I servizi segreti erano in possesso dell’agenda di Emanuela Orlandi, la cittadina vaticana rapita il 22 giugno 1983. E lo erano almeno dal 20 luglio dello stesso anno, ovvero quando vennero inviate le fotocopie di alcune pagine alla questura di Roma con la dicitura: “Al signor Questore di Roma. Si trasmette fotocopia di un’agenda di Emanuela Orlandi, occasionalmente acquisita dal noto organismo”.
Lo riporta il settimanale Giallo, specificando che la documentazione era stata classificata come riservata: si trattava nello specifico di un diario di scuola di Emanuela, “occasionalmente acquisito” dai servizi segreti, che in effetti si recarono in casa Orlandi a ridosso del rapimento, tra l’altro accolti dai parenti della giovane come una speranza per il suo ritrovamento.
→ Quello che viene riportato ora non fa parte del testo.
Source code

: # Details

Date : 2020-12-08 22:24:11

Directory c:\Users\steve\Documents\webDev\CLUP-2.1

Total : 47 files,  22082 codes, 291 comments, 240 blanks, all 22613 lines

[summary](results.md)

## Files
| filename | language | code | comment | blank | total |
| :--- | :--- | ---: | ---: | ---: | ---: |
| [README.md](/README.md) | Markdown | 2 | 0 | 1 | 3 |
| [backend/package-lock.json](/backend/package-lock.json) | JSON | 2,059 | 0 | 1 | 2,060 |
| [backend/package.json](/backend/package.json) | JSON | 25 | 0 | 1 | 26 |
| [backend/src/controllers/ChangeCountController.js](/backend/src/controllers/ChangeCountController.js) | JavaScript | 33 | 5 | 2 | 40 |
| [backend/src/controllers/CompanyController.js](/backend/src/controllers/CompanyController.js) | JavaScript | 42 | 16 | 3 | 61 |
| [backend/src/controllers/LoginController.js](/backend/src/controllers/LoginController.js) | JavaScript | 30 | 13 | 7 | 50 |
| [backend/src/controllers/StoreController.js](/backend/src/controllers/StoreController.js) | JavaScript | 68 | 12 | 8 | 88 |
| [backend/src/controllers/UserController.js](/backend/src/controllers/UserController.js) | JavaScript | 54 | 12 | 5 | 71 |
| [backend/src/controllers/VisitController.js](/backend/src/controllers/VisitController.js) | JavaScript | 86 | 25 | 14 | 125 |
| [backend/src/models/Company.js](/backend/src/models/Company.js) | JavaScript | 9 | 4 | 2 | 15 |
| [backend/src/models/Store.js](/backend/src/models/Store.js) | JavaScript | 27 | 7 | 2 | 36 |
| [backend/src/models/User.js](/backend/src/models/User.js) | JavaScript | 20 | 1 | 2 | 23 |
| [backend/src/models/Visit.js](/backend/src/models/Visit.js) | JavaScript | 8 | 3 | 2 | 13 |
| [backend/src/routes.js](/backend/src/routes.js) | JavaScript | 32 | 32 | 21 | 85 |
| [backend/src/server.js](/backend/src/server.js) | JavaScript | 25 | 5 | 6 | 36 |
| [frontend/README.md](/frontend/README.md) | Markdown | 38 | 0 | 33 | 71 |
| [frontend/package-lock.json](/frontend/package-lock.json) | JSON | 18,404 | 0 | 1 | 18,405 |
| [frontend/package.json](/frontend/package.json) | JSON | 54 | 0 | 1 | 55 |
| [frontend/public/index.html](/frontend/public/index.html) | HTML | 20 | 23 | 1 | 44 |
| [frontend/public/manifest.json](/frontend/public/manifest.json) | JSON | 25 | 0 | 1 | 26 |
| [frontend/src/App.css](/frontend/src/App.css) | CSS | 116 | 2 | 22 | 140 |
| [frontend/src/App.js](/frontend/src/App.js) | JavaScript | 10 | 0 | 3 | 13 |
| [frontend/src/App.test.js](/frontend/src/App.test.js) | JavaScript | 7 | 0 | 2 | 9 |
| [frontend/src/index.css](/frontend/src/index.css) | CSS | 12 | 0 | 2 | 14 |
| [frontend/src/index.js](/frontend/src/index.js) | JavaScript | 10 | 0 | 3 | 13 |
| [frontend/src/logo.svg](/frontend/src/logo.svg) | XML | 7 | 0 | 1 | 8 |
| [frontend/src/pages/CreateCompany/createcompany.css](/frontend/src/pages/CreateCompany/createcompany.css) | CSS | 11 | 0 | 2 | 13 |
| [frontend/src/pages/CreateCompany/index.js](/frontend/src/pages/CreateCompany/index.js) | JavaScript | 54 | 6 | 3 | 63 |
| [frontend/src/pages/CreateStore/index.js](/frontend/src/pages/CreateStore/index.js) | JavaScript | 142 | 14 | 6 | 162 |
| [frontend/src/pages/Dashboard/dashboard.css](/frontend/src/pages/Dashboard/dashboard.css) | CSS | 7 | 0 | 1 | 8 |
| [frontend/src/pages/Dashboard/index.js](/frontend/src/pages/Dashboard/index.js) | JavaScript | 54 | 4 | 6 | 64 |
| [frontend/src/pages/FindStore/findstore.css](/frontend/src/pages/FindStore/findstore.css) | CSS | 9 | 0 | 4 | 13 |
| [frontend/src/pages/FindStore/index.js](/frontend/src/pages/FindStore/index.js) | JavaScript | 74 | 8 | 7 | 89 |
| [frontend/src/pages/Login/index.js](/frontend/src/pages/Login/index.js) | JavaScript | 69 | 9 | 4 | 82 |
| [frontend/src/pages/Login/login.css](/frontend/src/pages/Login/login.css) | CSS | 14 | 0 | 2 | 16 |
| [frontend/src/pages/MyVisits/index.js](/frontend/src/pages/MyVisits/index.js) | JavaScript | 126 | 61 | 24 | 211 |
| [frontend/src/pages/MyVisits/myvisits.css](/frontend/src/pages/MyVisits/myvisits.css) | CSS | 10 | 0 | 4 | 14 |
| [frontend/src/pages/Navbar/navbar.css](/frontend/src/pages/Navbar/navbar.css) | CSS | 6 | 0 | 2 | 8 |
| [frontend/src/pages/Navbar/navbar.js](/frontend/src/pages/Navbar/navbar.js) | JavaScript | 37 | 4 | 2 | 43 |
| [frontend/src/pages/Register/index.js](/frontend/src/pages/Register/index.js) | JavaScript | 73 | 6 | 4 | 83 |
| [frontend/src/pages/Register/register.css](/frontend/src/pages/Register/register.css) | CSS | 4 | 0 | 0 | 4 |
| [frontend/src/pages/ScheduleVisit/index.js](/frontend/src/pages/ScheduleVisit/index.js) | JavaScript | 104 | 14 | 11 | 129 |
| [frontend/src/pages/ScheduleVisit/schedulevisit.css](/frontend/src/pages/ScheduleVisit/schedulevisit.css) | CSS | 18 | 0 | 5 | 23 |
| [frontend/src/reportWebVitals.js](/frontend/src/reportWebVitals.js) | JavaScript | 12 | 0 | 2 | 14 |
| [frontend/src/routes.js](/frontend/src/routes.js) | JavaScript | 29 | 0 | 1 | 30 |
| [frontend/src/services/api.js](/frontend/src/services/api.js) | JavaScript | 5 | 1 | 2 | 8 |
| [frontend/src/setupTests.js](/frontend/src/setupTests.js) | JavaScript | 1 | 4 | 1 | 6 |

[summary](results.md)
Ritrovamento purtroppo mai avvenuto.
Tra i dettagli presenti su quel diario rivelati da Giallo, una compagna di scuola avrebbe fatto riferimento a una presunta relazione sentimentale tra la 15enne e “Giovannino”, ovvero “G.P.II”, le iniziali dell’allora papa Giovanni Paolo II. Scrive Giallo: “Si tratta solo e soltanto dello scherzo un po’ pesante tra amiche. Ma proprio da queste parole sono partite le infamanti accuse al Santo Padre e al Vaticano, costruite in tutti questi anni”.
A ridimensionare la rivelazione è intervenuto il fratello di Emanuela, Pietro Orlandi, che in un’intervista a Fanpage è sbottato: “Sempre le stesse cose, si prova a calpestare la dignità di una ragazzina di 15 anni. Ma noi dobbiamo andare verso la verità. Molti pensano che si trattasse di diari segreti, invece si trattava di diari scolastici, a portata di tutti. Ricordo che spesso Emanuela veniva anche presa in giro in quel periodo. Una volta indagarono su una scritta trovata in quelle pagine. C’era scritto: ‘Sto con Marcello da nove mesi’. Ma lo aveva scritto mia sorella Federica, non Emanuela”.
Pietro Orlandi si batte da sempre per la verità, per conoscere il destino della sorella scomparsa, e ha voluto precisare il anche il contesto in cui operarono i servizi segreti: “I servizi segreti sono venuti a casa nostra tre giorni dopo la scomparsa di Emanuela. Per noi si trattava di persone che volevano aiutarci. Erano la salvezza, gli davamo tutto ciò che chiedeva. E loro prendevano tutto”.
Al momento le speranze degli Orlandi sono riposte nella commissione bicamerale d’inchiesta che, si spera, possa giungere appunto alla verità, una verità che manca ormai da oltre 40 anni.